Richard B. Johnson (root@chaos.analogic.com)
Thu, 30 Jul 1998 09:28:07 -0400 (EDT)


On Thu, 30 Jul 1998, MOLNAR Ingo wrote:

>
> On Wed, 29 Jul 1998, Alan Cox wrote:
>
> > So for the non SMP case I think its solved and Linus can have a small gold
> > star. SMP alone has no obvious pattern at all (except SMP 8( )
>
> could you tell all people on your list seeing problems on SMP to try my
> patch, does it make a difference?
>
> for my box, the 'requirement' for stability seems to be that the
> 'disable_irq()+start_request()+enable_irq()' trio (ide.c:line 1130) has to
> be atomic. If any sti disrupts them anywhere, i get a lockup sooner or
> later.
>
> -- mingo
>

Info:
About a year ago, I remember reported problems with IDE, and even
IDE that used PIO (no DMA). The "consensus" was that even though
PIO was interruptable, it should not be allowed to be interrupted
in the kernel. Of course, if access to a device is made atomic by
other means (locking, etc.), you should be able to interrupt PIO
at will, the only problem being reduced throughput because the
CPU is being shared.

Now we have UDMA (Ugly DMA). Once the chip is programmed, the
CPU is available for other uses while the DMA completes. Looking
at the sources, I see that the CPU is really just polling for
completion (yes, the interrupts are enabled so something else could
use the CPU). Any problem with locking, that could prevent these
I/O operations from being atomic can cause problems.

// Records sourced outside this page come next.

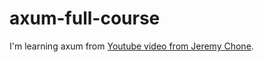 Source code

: # axum-full-course

I'm learning axum from [Youtube video from Jeremy Chone](https://www.youtube.com/watch?v=XZtlD_m59sM).
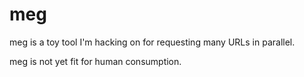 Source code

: # meg

meg is a toy tool I'm hacking on for requesting many URLs in parallel.

meg is not yet fit for human consumption.
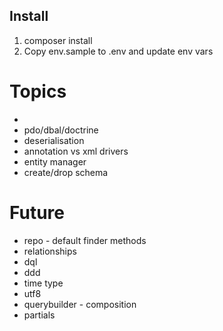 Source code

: ## Install
1. composer install
2. Copy env.sample to .env and update env vars








# Topics
- 
- pdo/dbal/doctrine
- deserialisation
- annotation vs xml drivers
- entity manager
- create/drop schema

# Future
- repo - default finder methods
- relationships
- dql
- ddd
- time type
- utf8
- querybuilder - composition
- partials
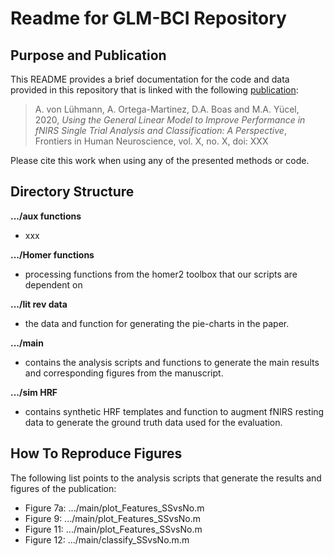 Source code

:# Readme for GLM-BCI Repository
## Purpose and Publication
This README provides a brief documentation for the code and data provided in this repository that is linked with the following [publication](https://www.frontiersin.org/articles/10.3389/fnhum.2020.00030):
> A. von Lühmann, A. Ortega-Martinez, D.A. Boas and M.A. Yücel, 2020, *Using the General Linear Model to Improve Performance in fNIRS Single Trial Analysis and Classification: A Perspective*, Frontiers in Human Neuroscience, vol. X, no. X, doi: XXX 

Please cite this work when using any of the presented methods or code.

## Directory Structure
**.../aux functions**
- xxx

**.../Homer functions**

- processing functions from the homer2 toolbox that our scripts are dependent on

**.../lit rev data**

- the data and function for generating the pie-charts in the paper.

**.../main**

- contains the analysis scripts and functions to generate the main results and corresponding figures from the manuscript. 

**.../sim HRF**

- contains synthetic HRF templates and function to augment fNIRS resting data to generate the ground truth data used for the evaluation.




## How To Reproduce Figures
The following list points to the analysis scripts that generate the results and figures of the publication:
- Figure 7a: .../main/plot_Features_SSvsNo.m
- Figure 9:  .../main/plot_Features_SSvsNo.m
- Figure 11: .../main/plot_Features_SSvsNo.m
- Figure 12: .../main/classify_SSvsNo.m.m


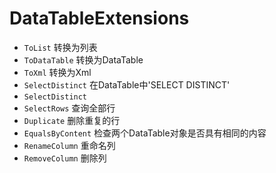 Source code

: # DataTableExtensions
- <code>ToList</code> 转换为列表
- <code>ToDataTable</code> 转换为DataTable
- <code>ToXml</code> 转换为Xml
- <code>SelectDistinct</code> 在DataTable中'SELECT DISTINCT'
- <code>SelectDistinct</code> 
- <code>SelectRows</code> 查询全部行
- <code>Duplicate</code> 删除重复的行
- <code>EqualsByContent</code> 检查两个DataTable对象是否具有相同的内容
- <code>RenameColumn</code> 重命名列
- <code>RemoveColumn</code> 删除列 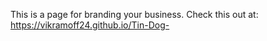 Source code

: This is a page for branding your business.
Check this out at: https://vikramoff24.github.io/Tin-Dog-
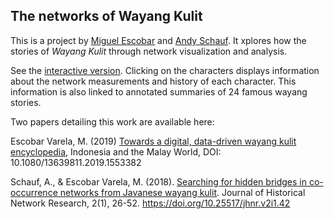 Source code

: ## The networks of Wayang Kulit

This is a project by [Miguel Escobar](http://miguelescobar.com) and [Andy Schauf](https://github.com/AndySchauf). It xplores how the stories of _Wayang Kulit_ through network visualization and analysis.

See the [interactive version](https://villaorlado.github.io/wayangnetworks/html/). Clicking on the characters displays information about the network measurements and history of each character. This information is also linked to annotated summaries of 24 famous wayang stories.

Two papers detailing this work are available here:

Escobar Varela, M. (2019) [Towards a digital, data-driven wayang kulit encyclopedia](https://www.tandfonline.com/doi/abs/10.1080/13639811.2019.1553382), Indonesia and the Malay World, DOI: 10.1080/13639811.2019.1553382

Schauf, A., & Escobar Varela, M. (2018). [Searching for hidden bridges in co-occurrence networks from Javanese wayang kulit](https://jhnr.uni.lu/index.php/jhnr/article/view/42). Journal of Historical Network Research, 2(1), 26-52. https://doi.org/10.25517/jhnr.v2i1.42
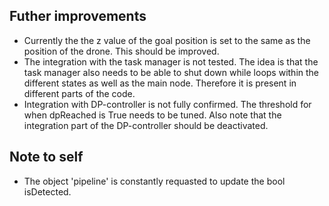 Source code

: ## Futher improvements
- Currently the the z value of the goal position is set to the same as the position of the drone. This should be improved.
- The integration with the task manager is not tested. The idea is that the task manager also needs to be able to shut down while loops within the different states as well as the main node. Therefore it is present in different parts of the code.
- Integration with DP-controller is not fully confirmed. The threshold for when dpReached is True needs to be tuned. Also note that the integration part of the DP-controller should be deactivated.

## Note to self
- The object 'pipeline' is constantly requasted to update the bool isDetected.  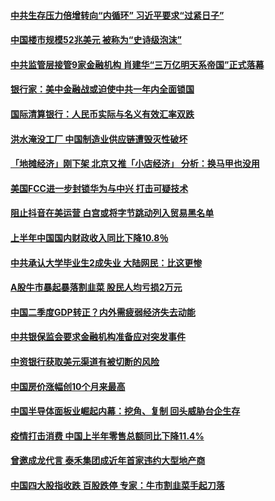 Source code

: #### [中共生存压力倍增转向“内循环”  习近平要求“过紧日子”](../pages/soh7/401989.md) 
#### [中国楼市规模52兆美元 被称为“史诗级泡沫”](../pages/soh7/401971.md) 
#### [中共监管层接管9家金融机构 肖建华“三万亿明天系帝国”正式落幕](../pages/soh7/401992.md) 
#### [银行家：美中金融战或迫使中共一年内全面锁国](../pages/soh7/401980.md) 
#### [国际清算银行：人民币实际与名义有效汇率双跌](../pages/soh7/401998.md) 
#### [洪水淹没工厂 中国制造业供应链遭毁灭性破坏](../pages/soh7/401839.md) 
#### [「地摊经济」刚下架 北京又推「小店经济」 分析：换马甲也没用](../pages/soh7/401758.md) 
#### [美国FCC进一步封锁华为与中兴 打击可疑技术](../pages/soh7/401827.md) 
#### [阻止抖音在美运营 白宫或将字节跳动列入贸易黑名单](../pages/soh7/401818.md) 
#### [上半年中国国内财政收入同比下降10.8％](../pages/soh7/401812.md) 
#### [中共承认大学毕业生2成失业 大陆网民：比这更惨](../pages/soh7/401809.md) 
#### [A股牛市暴起暴落割韭菜 股民人均亏损2万元](../pages/soh7/401635.md) 
#### [中国二季度GDP转正？内外需疲弱经济失去动能](../pages/soh7/401629.md) 
#### [中共银保监会要求金融机构准备应对突发事件](../pages/soh7/401638.md) 
#### [中资银行获取美元渠道有被切断的风险](../pages/soh7/401647.md) 
#### [中国房价涨幅创10个月来最高 ](../pages/soh7/401656.md) 
#### [中国半导体面板业崛起内幕：挖角、复制 回头威胁台企生存](../pages/soh7/401491.md) 
#### [疫情打击消费 中国上半年零售总额同比下降11.4%](../pages/soh7/401443.md) 
#### [曾邀成龙代言 泰禾集团成近年首家违约大型地产商](../pages/soh7/401434.md) 
#### [中国四大股指收跌 百股跌停 专家：牛市割韭菜手起刀落](../pages/soh7/401287.md) 
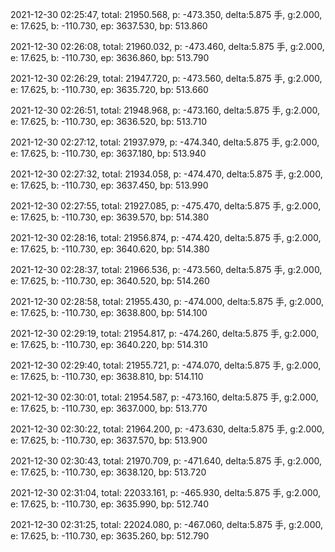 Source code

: 2021-12-30 02:25:47, total: 21950.568, p: -473.350, delta:5.875 手, g:2.000, e: 17.625, b: -110.730, ep: 3637.530, bp: 513.860

2021-12-30 02:26:08, total: 21960.032, p: -473.460, delta:5.875 手, g:2.000, e: 17.625, b: -110.730, ep: 3636.860, bp: 513.790

2021-12-30 02:26:29, total: 21947.720, p: -473.560, delta:5.875 手, g:2.000, e: 17.625, b: -110.730, ep: 3635.720, bp: 513.660

2021-12-30 02:26:51, total: 21948.968, p: -473.160, delta:5.875 手, g:2.000, e: 17.625, b: -110.730, ep: 3636.520, bp: 513.710

2021-12-30 02:27:12, total: 21937.979, p: -474.340, delta:5.875 手, g:2.000, e: 17.625, b: -110.730, ep: 3637.180, bp: 513.940

2021-12-30 02:27:32, total: 21934.058, p: -474.470, delta:5.875 手, g:2.000, e: 17.625, b: -110.730, ep: 3637.450, bp: 513.990

2021-12-30 02:27:55, total: 21927.085, p: -475.470, delta:5.875 手, g:2.000, e: 17.625, b: -110.730, ep: 3639.570, bp: 514.380

2021-12-30 02:28:16, total: 21956.874, p: -474.420, delta:5.875 手, g:2.000, e: 17.625, b: -110.730, ep: 3640.620, bp: 514.380

2021-12-30 02:28:37, total: 21966.536, p: -473.560, delta:5.875 手, g:2.000, e: 17.625, b: -110.730, ep: 3640.520, bp: 514.260

2021-12-30 02:28:58, total: 21955.430, p: -474.000, delta:5.875 手, g:2.000, e: 17.625, b: -110.730, ep: 3638.800, bp: 514.100

2021-12-30 02:29:19, total: 21954.817, p: -474.260, delta:5.875 手, g:2.000, e: 17.625, b: -110.730, ep: 3640.220, bp: 514.310

2021-12-30 02:29:40, total: 21955.721, p: -474.070, delta:5.875 手, g:2.000, e: 17.625, b: -110.730, ep: 3638.810, bp: 514.110

2021-12-30 02:30:01, total: 21954.587, p: -473.160, delta:5.875 手, g:2.000, e: 17.625, b: -110.730, ep: 3637.000, bp: 513.770

2021-12-30 02:30:22, total: 21964.200, p: -473.630, delta:5.875 手, g:2.000, e: 17.625, b: -110.730, ep: 3637.570, bp: 513.900

2021-12-30 02:30:43, total: 21970.709, p: -471.640, delta:5.875 手, g:2.000, e: 17.625, b: -110.730, ep: 3638.120, bp: 513.720

2021-12-30 02:31:04, total: 22033.161, p: -465.930, delta:5.875 手, g:2.000, e: 17.625, b: -110.730, ep: 3635.990, bp: 512.740

2021-12-30 02:31:25, total: 22024.080, p: -467.060, delta:5.875 手, g:2.000, e: 17.625, b: -110.730, ep: 3635.260, bp: 512.790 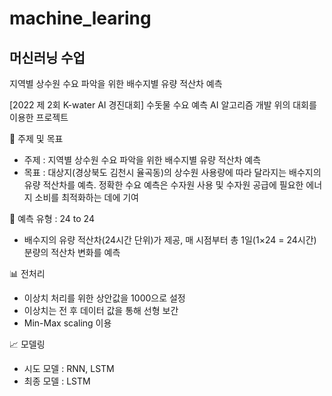 # machine_learing

## 머신러닝 수업
지역별 상수원 수요 파악을 위한 배수지별 유량 적산차 예측

[2022 제 2회 K-water AI 경진대회] 수돗물 수요 예측 AI 알고리즘 개발
위의 대회를 이용한 프로젝트

📍 주제 및 목표
   * 주제 : 지역별 상수원 수요 파악을 위한 배수지별 유량 적산차 예측
   * 목표 : 대상지(경상북도 김천시 율곡동)의 상수원 사용량에 따라 달라지는 배수지의 유량 적산차를 예측. 정확한 수요 예측은 수자원 사용 및 수자원 공급에 필요한 에너지 소비를 최적화하는 데에 기여

📍 예측 유형 : 24 to 24
   * 배수지의 유량 적산차(24시간 단위)가 제공, 매 시점부터 총 1일(1×24 = 24시간) 분량의 적산차 변화를 예측

📊 전처리
   * 이상치 처리를 위한 상안값을 1000으로 설정
   * 이상치는 전 후 데이터 값을 통해 선형 보간
   * Min-Max scaling 이용

📈 모델링
   * 시도 모델 : RNN, LSTM
   * 최종 모델 : LSTM
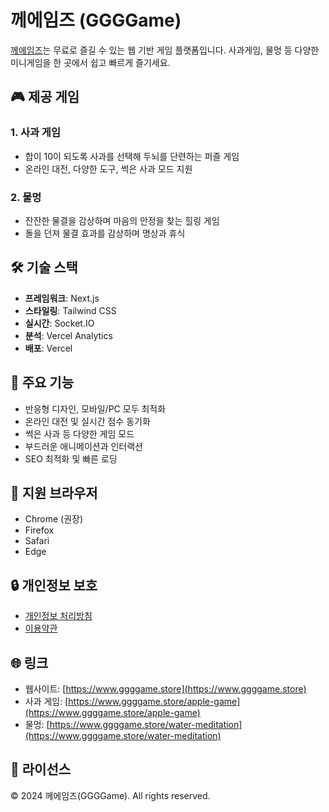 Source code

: # 께에임즈 (GGGGame)

[께에임즈](https://www.ggggame.store)는 무료로 즐길 수 있는 웹 기반 게임 플랫폼입니다. 사과게임, 물멍 등 다양한 미니게임을 한 곳에서 쉽고 빠르게 즐기세요.

## 🎮 제공 게임

### 1. 사과 게임
- 합이 10이 되도록 사과를 선택해 두뇌를 단련하는 퍼즐 게임
- 온라인 대전, 다양한 도구, 썩은 사과 모드 지원

### 2. 물멍
- 잔잔한 물결을 감상하며 마음의 안정을 찾는 힐링 게임
- 돌을 던져 물결 효과를 감상하며 명상과 휴식

## 🛠 기술 스택

- **프레임워크**: Next.js
- **스타일링**: Tailwind CSS
- **실시간**: Socket.IO
- **분석**: Vercel Analytics
- **배포**: Vercel

## 🌟 주요 기능

- 반응형 디자인, 모바일/PC 모두 최적화
- 온라인 대전 및 실시간 점수 동기화
- 썩은 사과 등 다양한 게임 모드
- 부드러운 애니메이션과 인터랙션
- SEO 최적화 및 빠른 로딩

## 📱 지원 브라우저

- Chrome (권장)
- Firefox
- Safari
- Edge

## 🔒 개인정보 보호

- [개인정보 처리방침](https://www.ggggame.store/privacy)
- [이용약관](https://www.ggggame.store/terms)

## 🌐 링크

- 웹사이트: [https://www.ggggame.store](https://www.ggggame.store)
- 사과 게임: [https://www.ggggame.store/apple-game](https://www.ggggame.store/apple-game)
- 물멍: [https://www.ggggame.store/water-meditation](https://www.ggggame.store/water-meditation)

## 📝 라이선스

© 2024 께에임즈(GGGGame). All rights reserved.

Since enabling interrupts during the PIO operation was a bad_thing(tm),
and enabling interrupts during the UDMA operation is even worse, my
first guess is that there is a problem with locking, my last guess
would be actual hardware problems.

The IDE code as well as a lot of other code in the kernel has become
very complex over the years. A lot of the mucking with interrupts
could probably be handled with a simple lock on each of the procedures
that must be atomic.

At my company, we developed an operating system that, on the average
gets interrupted 4,280 times per second (data link), 2,048 times per
second (timer channel 0, context switcher), plus various network,
SCSI, etc., interrupts. The machine spends a lot of its time handling
interrupts (80%). We could not afford to disable/enable interrupts.

Therefore we have a simple locking mechanism:

unsigned int global_lock_word=0;
unsigned int critical_procedure_lock=0;

int critical_procedure(params)
{
unsigned int lock;

lock = global_lock_word++; /* Pick a unique number */
if(lock == 0) /* We got unlucky, try again */
lock = global_lock_word++;
critical_procedure_lock += lock; /* Sum to whatever is there */
while(critical_procedure_lock != lock)
sched(); /* Wait until we own it */

.............. /* Do critical code */
..............

critical_procedure_lock -= lock; /* Release the lock */
}

The unique number could be a pseudo-random number, but you don't
need it because there will not be (2^32)-1 things trying to use
a shared resource at the same time.

Now, nothing necessary to acquire the lock must be atomic itself.
There _is_ a possibility of a deadlock because we may never see
the instant at which critical_procedure_lock == lock, however if
we "think" we own the resource, we truly do. Deadlocks get fixed
by releasing the lock and trying again. Eventually you will acquire
the resource and if everybody follows the same rules, you don't
need to disable interrupts for anything.

Cheers,
Dick Johnson
***** FILE SYSTEM MODIFIED *****
Penguin : Linux version 2.1.111 on an i586 machine (66.15 BogoMips).
Warning : It's hard to remain at the trailing edge of technology.